Changing one’s daily routine often leads to an alteration in the balance of intestinal bacterial flora, which, in the short amount of time of the holiday, can become the cause of annoying intestinal disorders.

Intestinal disorders: slowdown

You’ve reached your destination, full of energy and ready to start the numerous activities you’ve planned, but … then what happens? Your intestine decides to become sluggish.

Does that ruin your holidays? No! Difficulty in evacuating and the resulting heaviness and abdominal tension can lead to nervousness, irritability and decreased appetite. However, there are several precautions, especially at the table, that can be taken to try to combat this bothersome situation.

Friendly and unfriendly foods: Plums

Fruits and vegetables should not be lacking, but they are not enough; friendly foods also include probiotic-enriched yoghurt, pulses, cereals, pasta and wholemeal bread.

It is also important to replenish the fluids lost because of high temperatures by drinking at least two litres of water daily, especially during the hottest hours. Not only that, but exercise is also an excellent ally which can stimulate intestinal peristalsis and promote evacuation.

Plum juice is able to promote the balance of intestinal flora, owing to the presence of prebiotic-acting fibres. It is more effective when combined with fibre and lactulose.

Frequent evacuations caused by intestinal disorders? SOS Probiotics and Minerals

While sunbathing you get a sharp pain in your tummy and … you have to run to the bathroom. You’re out walking enjoying the mountain landscape and suddenly your only thought is to find a bush.

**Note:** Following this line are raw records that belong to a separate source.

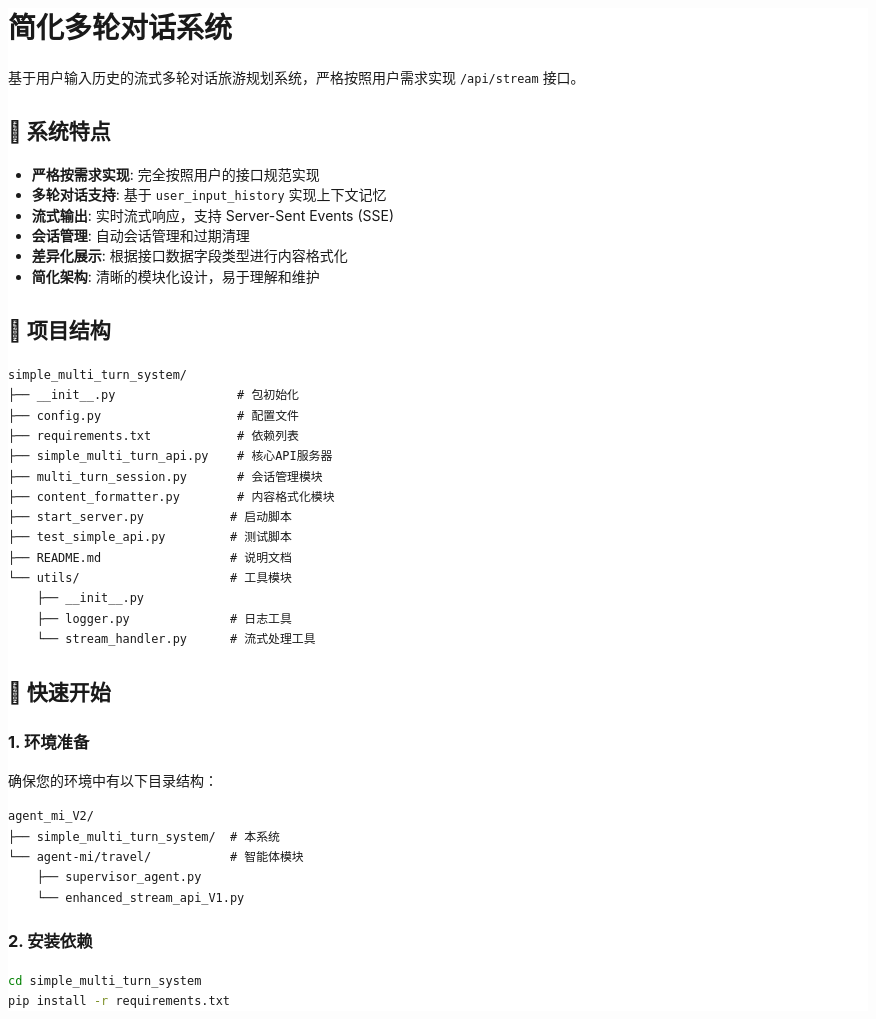 # 简化多轮对话系统

基于用户输入历史的流式多轮对话旅游规划系统，严格按照用户需求实现 `/api/stream` 接口。

## 🎯 系统特点

- **严格按需求实现**: 完全按照用户的接口规范实现
- **多轮对话支持**: 基于 `user_input_history` 实现上下文记忆
- **流式输出**: 实时流式响应，支持 Server-Sent Events (SSE)
- **会话管理**: 自动会话管理和过期清理
- **差异化展示**: 根据接口数据字段类型进行内容格式化
- **简化架构**: 清晰的模块化设计，易于理解和维护

## 📁 项目结构

```
simple_multi_turn_system/
├── __init__.py                 # 包初始化
├── config.py                   # 配置文件
├── requirements.txt            # 依赖列表
├── simple_multi_turn_api.py    # 核心API服务器
├── multi_turn_session.py       # 会话管理模块
├── content_formatter.py        # 内容格式化模块
├── start_server.py            # 启动脚本
├── test_simple_api.py         # 测试脚本
├── README.md                  # 说明文档
└── utils/                     # 工具模块
    ├── __init__.py
    ├── logger.py              # 日志工具
    └── stream_handler.py      # 流式处理工具
```

## 🚀 快速开始

### 1. 环境准备

确保您的环境中有以下目录结构：
```
agent_mi_V2/
├── simple_multi_turn_system/  # 本系统
└── agent-mi/travel/           # 智能体模块
    ├── supervisor_agent.py
    └── enhanced_stream_api_V1.py
```

### 2. 安装依赖

```bash
cd simple_multi_turn_system
pip install -r requirements.txt
```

What is happening?  The stress of departing, travel fatigue, change of climate and a different diet can cause an increase in the frequency and fluidity of evacuations during the first few days of relaxation. This is frequently referred to as the ‘traveller’s condition‘.

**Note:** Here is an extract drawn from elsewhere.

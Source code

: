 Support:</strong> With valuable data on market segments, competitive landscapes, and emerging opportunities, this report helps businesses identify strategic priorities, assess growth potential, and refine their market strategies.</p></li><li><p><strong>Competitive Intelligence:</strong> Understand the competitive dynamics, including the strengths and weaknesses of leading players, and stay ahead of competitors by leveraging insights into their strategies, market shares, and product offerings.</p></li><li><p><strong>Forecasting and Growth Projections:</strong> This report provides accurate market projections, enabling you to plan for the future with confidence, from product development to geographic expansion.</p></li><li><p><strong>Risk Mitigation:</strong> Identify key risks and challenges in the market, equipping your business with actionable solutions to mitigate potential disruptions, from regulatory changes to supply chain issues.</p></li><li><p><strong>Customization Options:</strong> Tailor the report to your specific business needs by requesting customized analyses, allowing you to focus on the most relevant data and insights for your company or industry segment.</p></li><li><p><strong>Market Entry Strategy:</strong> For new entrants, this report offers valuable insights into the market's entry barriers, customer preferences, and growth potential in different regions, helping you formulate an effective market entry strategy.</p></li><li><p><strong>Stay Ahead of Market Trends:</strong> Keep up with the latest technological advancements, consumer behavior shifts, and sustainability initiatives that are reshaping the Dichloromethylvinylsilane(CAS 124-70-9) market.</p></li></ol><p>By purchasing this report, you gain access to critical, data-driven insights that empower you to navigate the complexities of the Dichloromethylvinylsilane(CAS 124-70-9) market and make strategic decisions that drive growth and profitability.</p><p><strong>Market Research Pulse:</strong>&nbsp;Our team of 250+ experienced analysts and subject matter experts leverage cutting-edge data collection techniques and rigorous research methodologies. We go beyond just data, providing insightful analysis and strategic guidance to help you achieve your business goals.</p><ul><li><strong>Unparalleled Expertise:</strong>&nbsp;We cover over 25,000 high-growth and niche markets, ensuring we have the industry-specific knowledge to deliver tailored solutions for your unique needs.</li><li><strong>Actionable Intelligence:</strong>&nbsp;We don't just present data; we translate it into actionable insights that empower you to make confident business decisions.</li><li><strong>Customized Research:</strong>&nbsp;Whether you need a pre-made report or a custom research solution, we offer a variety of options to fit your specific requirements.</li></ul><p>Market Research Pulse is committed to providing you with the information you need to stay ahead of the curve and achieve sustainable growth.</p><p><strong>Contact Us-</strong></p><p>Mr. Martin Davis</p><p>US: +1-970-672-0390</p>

It is an annoying disorder, especially if you are far from the bathroom of our own home. This situation leads to a high loss of liquids and minerals that must be replenished immediately, especially during the summer when there is normally greater water loss.

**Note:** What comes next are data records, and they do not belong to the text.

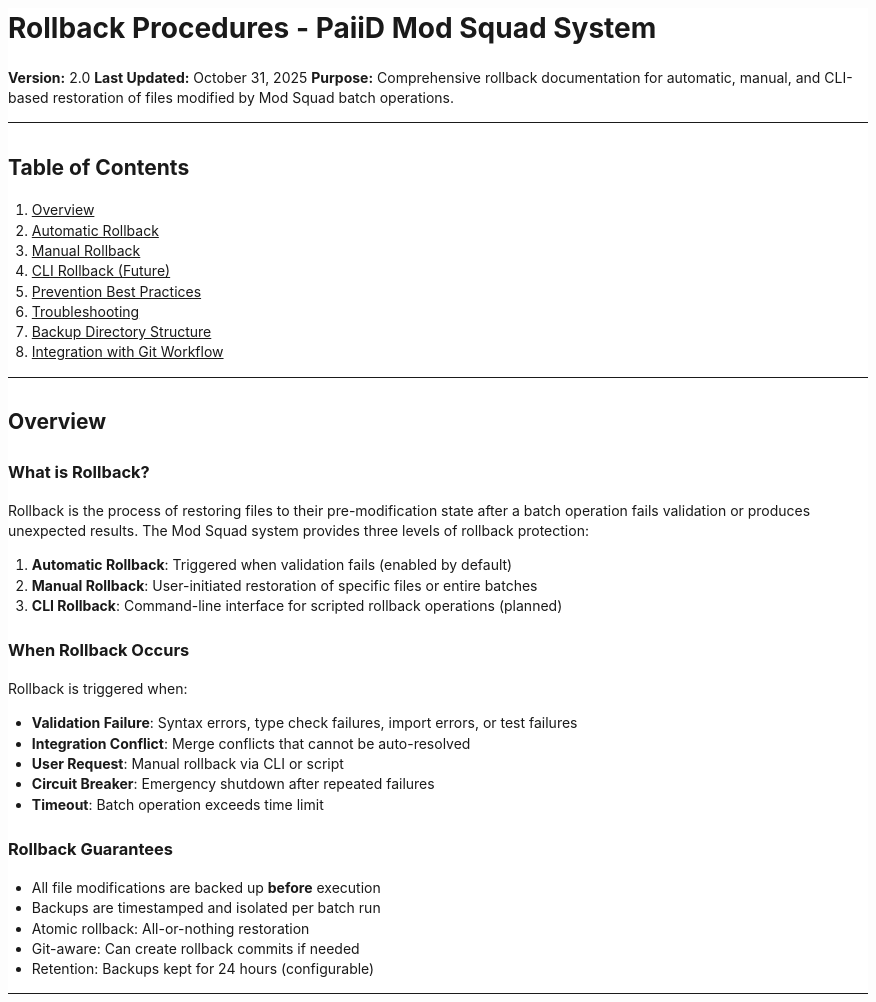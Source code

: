 # Rollback Procedures - PaiiD Mod Squad System

**Version:** 2.0
**Last Updated:** October 31, 2025
**Purpose:** Comprehensive rollback documentation for automatic, manual, and CLI-based restoration of files modified by Mod Squad batch operations.

---

## Table of Contents

1. [Overview](#overview)
2. [Automatic Rollback](#automatic-rollback)
3. [Manual Rollback](#manual-rollback)
4. [CLI Rollback (Future)](#cli-rollback-future)
5. [Prevention Best Practices](#prevention-best-practices)
6. [Troubleshooting](#troubleshooting)
7. [Backup Directory Structure](#backup-directory-structure)
8. [Integration with Git Workflow](#integration-with-git-workflow)

---

## Overview

### What is Rollback?

Rollback is the process of restoring files to their pre-modification state after a batch operation fails validation or produces unexpected results. The Mod Squad system provides three levels of rollback protection:

1. **Automatic Rollback**: Triggered when validation fails (enabled by default)
2. **Manual Rollback**: User-initiated restoration of specific files or entire batches
3. **CLI Rollback**: Command-line interface for scripted rollback operations (planned)

### When Rollback Occurs

Rollback is triggered when:

- **Validation Failure**: Syntax errors, type check failures, import errors, or test failures
- **Integration Conflict**: Merge conflicts that cannot be auto-resolved
- **User Request**: Manual rollback via CLI or script
- **Circuit Breaker**: Emergency shutdown after repeated failures
- **Timeout**: Batch operation exceeds time limit

### Rollback Guarantees

- All file modifications are backed up **before** execution
- Backups are timestamped and isolated per batch run
- Atomic rollback: All-or-nothing restoration
- Git-aware: Can create rollback commits if needed
- Retention: Backups kept for 24 hours (configurable)

---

In these situations, it is fundamental to reduce fibre intake and preferably choose foods such as rice, potatoes, nuts, and leavened flours such as crackers and breadsticks.

It is important in these situations to reinforce the intestinal flora and replenish the mineral salts lost during bouts of diarrhoea.

This emergency situation can be relieved with probiotic supplements. Those providing more than 20 billion cfu per day, in combination with vitamins and minerals, are particularly useful.

How to have a friendly intestine on holiday? act in advance!

Here are some simple rules to try to prevent intestinal disorders on holiday:

  • Try to reduce pre-departure stress as much as possible;
  • Be careful not to drastically alter your dietary habits.
  • Avoid foods that can increase gas production in the stomach (raw, fermented foods, carbonated drinks);
  • Opt for sealed bottled drinks;
  • Adding ice to drinks is not recommended as there may be a risk of microbiological contamination in the water used;
  • Allow time for physical activity even during the holidays;

After seeking professional advice, it is often useful to take specific products for the intestinal flora. Prebiotics and probiotics can be an important ally both in preparation for departure and during your stay.